> _Required action_
Although the entries hold pictures, only their words are printed back, exactly as given.

> _Task input_
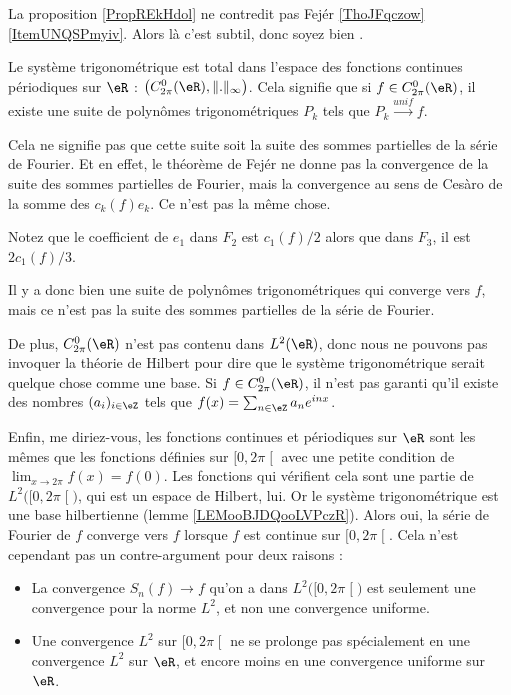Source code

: \begin{normaltext}      \label{NORMooGKKWooFmOBeE}
	La proposition \ref{PropREkHdol} ne contredit pas Fejér \ref{ThoJFqczow}\ref{ItemUNQSPmyiv}. Alors là c'est subtil, donc soyez bien .

	Le système trigonométrique est total dans l'espace des fonctions continues périodiques sur \( \eR\) : \( \big(  C^0_{2\pi}(\eR),\| . \|_{\infty}\big)\). Cela signifie que si \( f\in C^0_{2\pi}(\eR)\), il  existe une suite de polynômes trigonométriques \( P_k\) tels que \( P_k\stackrel{unif}{\longrightarrow}f\).

	Cela ne signifie pas que cette suite soit la suite des sommes partielles de la série de Fourier. Et en effet, le théorème de Fejér ne donne pas la convergence de la suite des sommes partielles de Fourier, mais la convergence au sens de Cesàro de la somme des \( c_k(f)e_k\). Ce n'est pas la même chose.

	Notez que le coefficient de \( e_1\) dans \( F_2\) est \( c_1(f)/2\) alors que dans \( F_3\), il est \( 2c_1(f)/3\).

	Il y a donc bien une suite de polynômes trigonométriques qui converge vers \( f\), mais ce n'est pas la suite des sommes partielles de la série de Fourier.

	De plus, \( C^0_{2\pi}(\eR)\) n'est pas contenu dans \( L^2(\eR)\), donc nous ne pouvons pas invoquer la théorie de Hilbert pour dire que le système trigonométrique serait quelque chose comme une base. Si \( f\in C^0_{2\pi}(\eR)\), il n'est pas garanti qu'il existe des nombres \( (a_i)_{i\in \eZ}\) tels que \( f(x)=\sum_{n\in \eZ}a_n e^{inx}\).

	Enfin, me diriez-vous, les fonctions continues et périodiques sur \( \eR\) sont les mêmes que les fonctions définies sur \( \mathopen[ 0 , 2\pi \mathclose[\) avec une petite condition de \( \lim_{x\to 2\pi} f(x)=f(0)\). Les fonctions qui vérifient cela sont une partie de \( L^2\big( \mathopen[ 0 , 2\pi \mathclose[ \big)\), qui est un espace de Hilbert, lui. Or le système trigonométrique est une base hilbertienne (lemme \ref{LEMooBJDQooLVPczR}). Alors oui, la série de Fourier de \( f\) converge vers \( f\) lorsque \( f\) est continue sur \( \mathopen[ 0 , 2\pi \mathclose[\). Cela n'est cependant pas un contre-argument pour deux raisons :
	\begin{itemize}
		\item
		      La convergence \( S_n(f)\to f\) qu'on a dans \( L^2\big( \mathopen[ 0 , 2\pi \mathclose[ \big)\) est seulement une convergence pour la norme \( L^2\), et non une convergence uniforme.
		\item
		      Une convergence \( L^2\) sur \( \mathopen[ 0 , 2\pi \mathclose[\) ne se prolonge pas spécialement en une convergence \( L^2\) sur \( \eR\), et encore moins en une convergence uniforme sur \( \eR\).
	\end{itemize}
\end{normaltext}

> _Your solution_
Source code

: \begin{normaltext}      \label{NORMooGKKWooFmOBeE}
	La proposition \ref{PropREkHdol} ne contredit pas Fejér \ref{ThoJFqczow}\ref{ItemUNQSPmyiv}. Alors là c'est subtil, donc soyez bien .

	Le système trigonométrique est total dans l'espace des fonctions continues périodiques sur \( \eR\) : \( \big(  C^0_{2\pi}(\eR),\| . \|_{\infty}\big)\). Cela signifie que si \( f\in C^0_{2\pi}(\eR)\), il  existe une suite de polynômes trigonométriques \( P_k\) tels que \( P_k\stackrel{unif}{\longrightarrow}f\).

	Cela ne signifie pas que cette suite soit la suite des sommes partielles de la série de Fourier. Et en effet, le théorème de Fejér ne donne pas la convergence de la suite des sommes partielles de Fourier, mais la convergence au sens de Cesàro de la somme des \( c_k(f)e_k\). Ce n'est pas la même chose.

	Notez que le coefficient de \( e_1\) dans \( F_2\) est \( c_1(f)/2\) alors que dans \( F_3\), il est \( 2c_1(f)/3\).

	Il y a donc bien une suite de polynômes trigonométriques qui converge vers \( f\), mais ce n'est pas la suite des sommes partielles de la série de Fourier.

	De plus, \( C^0_{2\pi}(\eR)\) n'est pas contenu dans \( L^2(\eR)\), donc nous ne pouvons pas invoquer la théorie de Hilbert pour dire que le système trigonométrique serait quelque chose comme une base. Si \( f\in C^0_{2\pi}(\eR)\), il n'est pas garanti qu'il existe des nombres \( (a_i)_{i\in \eZ}\) tels que \( f(x)=\sum_{n\in \eZ}a_n e^{inx}\).

	Enfin, me diriez-vous, les fonctions continues et périodiques sur \( \eR\) sont les mêmes que les fonctions définies sur \( \mathopen[ 0 , 2\pi \mathclose[\) avec une petite condition de \( \lim_{x\to 2\pi} f(x)=f(0)\). Les fonctions qui vérifient cela sont une partie de \( L^2\big( \mathopen[ 0 , 2\pi \mathclose[ \big)\), qui est un espace de Hilbert, lui. Or le système trigonométrique est une base hilbertienne (lemme \ref{LEMooBJDQooLVPczR}). Alors oui, la série de Fourier de \( f\) converge vers \( f\) lorsque \( f\) est continue sur \( \mathopen[ 0 , 2\pi \mathclose[\). Cela n'est cependant pas un contre-argument pour deux raisons :
	\begin{itemize}
		\item
		      La convergence \( S_n(f)\to f\) qu'on a dans \( L^2\big( \mathopen[ 0 , 2\pi \mathclose[ \big)\) est seulement une convergence pour la norme \( L^2\), et non une convergence uniforme.
		\item
		      Une convergence \( L^2\) sur \( \mathopen[ 0 , 2\pi \mathclose[\) ne se prolonge pas spécialement en une convergence \( L^2\) sur \( \eR\), et encore moins en une convergence uniforme sur \( \eR\).
	\end{itemize}
\end{normaltext}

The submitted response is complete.